** Opening SOURCE DATA block **

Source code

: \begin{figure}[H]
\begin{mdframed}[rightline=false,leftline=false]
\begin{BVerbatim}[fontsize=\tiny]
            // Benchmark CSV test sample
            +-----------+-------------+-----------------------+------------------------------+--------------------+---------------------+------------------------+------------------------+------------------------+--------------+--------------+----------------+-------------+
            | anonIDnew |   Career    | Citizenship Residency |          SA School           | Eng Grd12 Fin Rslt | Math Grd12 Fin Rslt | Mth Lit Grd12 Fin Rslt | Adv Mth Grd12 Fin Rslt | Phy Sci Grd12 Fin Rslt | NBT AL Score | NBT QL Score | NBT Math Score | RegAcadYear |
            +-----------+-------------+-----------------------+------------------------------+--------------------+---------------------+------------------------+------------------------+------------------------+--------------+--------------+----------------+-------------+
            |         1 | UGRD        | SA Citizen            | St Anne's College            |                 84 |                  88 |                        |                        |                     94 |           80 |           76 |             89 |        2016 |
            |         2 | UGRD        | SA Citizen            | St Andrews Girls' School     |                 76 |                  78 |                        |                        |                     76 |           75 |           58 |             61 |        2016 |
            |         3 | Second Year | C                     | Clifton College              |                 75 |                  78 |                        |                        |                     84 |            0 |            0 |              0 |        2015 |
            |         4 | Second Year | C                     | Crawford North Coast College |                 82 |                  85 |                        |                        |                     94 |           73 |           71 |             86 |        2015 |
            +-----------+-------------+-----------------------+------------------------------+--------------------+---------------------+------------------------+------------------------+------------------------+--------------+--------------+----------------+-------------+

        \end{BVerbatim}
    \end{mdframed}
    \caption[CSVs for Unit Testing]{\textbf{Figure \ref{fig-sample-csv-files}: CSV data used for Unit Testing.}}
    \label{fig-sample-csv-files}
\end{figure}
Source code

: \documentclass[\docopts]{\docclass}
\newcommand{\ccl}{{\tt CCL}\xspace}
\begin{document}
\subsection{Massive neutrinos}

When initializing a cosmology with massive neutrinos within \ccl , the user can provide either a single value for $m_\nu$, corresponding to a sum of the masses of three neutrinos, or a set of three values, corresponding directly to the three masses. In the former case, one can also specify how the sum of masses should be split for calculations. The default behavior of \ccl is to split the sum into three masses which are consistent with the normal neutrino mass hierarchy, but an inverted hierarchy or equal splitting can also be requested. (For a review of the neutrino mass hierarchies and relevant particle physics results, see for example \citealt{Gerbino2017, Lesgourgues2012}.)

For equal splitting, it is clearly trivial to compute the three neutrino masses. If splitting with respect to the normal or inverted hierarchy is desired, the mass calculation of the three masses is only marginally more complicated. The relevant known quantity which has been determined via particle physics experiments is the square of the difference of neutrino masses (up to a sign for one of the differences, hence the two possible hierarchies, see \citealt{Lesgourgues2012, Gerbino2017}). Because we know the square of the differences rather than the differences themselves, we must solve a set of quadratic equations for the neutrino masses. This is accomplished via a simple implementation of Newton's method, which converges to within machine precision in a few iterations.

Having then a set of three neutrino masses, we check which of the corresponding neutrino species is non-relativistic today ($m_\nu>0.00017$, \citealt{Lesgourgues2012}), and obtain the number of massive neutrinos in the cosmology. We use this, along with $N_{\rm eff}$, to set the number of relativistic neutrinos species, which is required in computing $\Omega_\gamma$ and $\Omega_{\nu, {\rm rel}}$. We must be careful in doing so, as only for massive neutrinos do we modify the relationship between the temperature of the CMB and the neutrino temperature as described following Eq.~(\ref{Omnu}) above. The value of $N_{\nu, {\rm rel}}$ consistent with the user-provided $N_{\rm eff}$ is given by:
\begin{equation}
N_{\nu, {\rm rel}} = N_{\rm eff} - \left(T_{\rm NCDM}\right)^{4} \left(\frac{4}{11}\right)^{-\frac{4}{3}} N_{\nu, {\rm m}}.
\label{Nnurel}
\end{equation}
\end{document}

** Closing SOURCE DATA block **

(TASK STATEMENT)
The expected output is an exact copy of all the records above.

(REPLY)
Source code

: \begin{figure}[H]
\begin{mdframed}[rightline=false,leftline=false]
\begin{BVerbatim}[fontsize=\tiny]
            // Benchmark CSV test sample
            +-----------+-------------+-----------------------+------------------------------+--------------------+---------------------+------------------------+------------------------+------------------------+--------------+--------------+----------------+-------------+
            | anonIDnew |   Career    | Citizenship Residency |          SA School           | Eng Grd12 Fin Rslt | Math Grd12 Fin Rslt | Mth Lit Grd12 Fin Rslt | Adv Mth Grd12 Fin Rslt | Phy Sci Grd12 Fin Rslt | NBT AL Score | NBT QL Score | NBT Math Score | RegAcadYear |
            +-----------+-------------+-----------------------+------------------------------+--------------------+---------------------+------------------------+------------------------+------------------------+--------------+--------------+----------------+-------------+
            |         1 | UGRD        | SA Citizen            | St Anne's College            |                 84 |                  88 |                        |                        |                     94 |           80 |           76 |             89 |        2016 |
            |         2 | UGRD        | SA Citizen            | St Andrews Girls' School     |                 76 |                  78 |                        |                        |                     76 |           75 |           58 |             61 |        2016 |
            |         3 | Second Year | C                     | Clifton College              |                 75 |                  78 |                        |                        |                     84 |            0 |            0 |              0 |        2015 |
            |         4 | Second Year | C                     | Crawford North Coast College |                 82 |                  85 |                        |                        |                     94 |           73 |           71 |             86 |        2015 |
            +-----------+-------------+-----------------------+------------------------------+--------------------+---------------------+------------------------+------------------------+------------------------+--------------+--------------+----------------+-------------+

        \end{BVerbatim}
    \end{mdframed}
    \caption[CSVs for Unit Testing]{\textbf{Figure \ref{fig-sample-csv-files}: CSV data used for Unit Testing.}}
    \label{fig-sample-csv-files}
\end{figure}
Source code

: \documentclass[\docopts]{\docclass}
\newcommand{\ccl}{{\tt CCL}\xspace}
\begin{document}
\subsection{Massive neutrinos}

When initializing a cosmology with massive neutrinos within \ccl , the user can provide either a single value for $m_\nu$, corresponding to a sum of the masses of three neutrinos, or a set of three values, corresponding directly to the three masses. In the former case, one can also specify how the sum of masses should be split for calculations. The default behavior of \ccl is to split the sum into three masses which are consistent with the normal neutrino mass hierarchy, but an inverted hierarchy or equal splitting can also be requested. (For a review of the neutrino mass hierarchies and relevant particle physics results, see for example \citealt{Gerbino2017, Lesgourgues2012}.)

For equal splitting, it is clearly trivial to compute the three neutrino masses. If splitting with respect to the normal or inverted hierarchy is desired, the mass calculation of the three masses is only marginally more complicated. The relevant known quantity which has been determined via particle physics experiments is the square of the difference of neutrino masses (up to a sign for one of the differences, hence the two possible hierarchies, see \citealt{Lesgourgues2012, Gerbino2017}). Because we know the square of the differences rather than the differences themselves, we must solve a set of quadratic equations for the neutrino masses. This is accomplished via a simple implementation of Newton's method, which converges to within machine precision in a few iterations.

Having then a set of three neutrino masses, we check which of the corresponding neutrino species is non-relativistic today ($m_\nu>0.00017$, \citealt{Lesgourgues2012}), and obtain the number of massive neutrinos in the cosmology. We use this, along with $N_{\rm eff}$, to set the number of relativistic neutrinos species, which is required in computing $\Omega_\gamma$ and $\Omega_{\nu, {\rm rel}}$. We must be careful in doing so, as only for massive neutrinos do we modify the relationship between the temperature of the CMB and the neutrino temperature as described following Eq.~(\ref{Omnu}) above. The value of $N_{\nu, {\rm rel}}$ consistent with the user-provided $N_{\rm eff}$ is given by:
\begin{equation}
N_{\nu, {\rm rel}} = N_{\rm eff} - \left(T_{\rm NCDM}\right)^{4} \left(\frac{4}{11}\right)^{-\frac{4}{3}} N_{\nu, {\rm m}}.
\label{Nnurel}
\end{equation}
\end{document}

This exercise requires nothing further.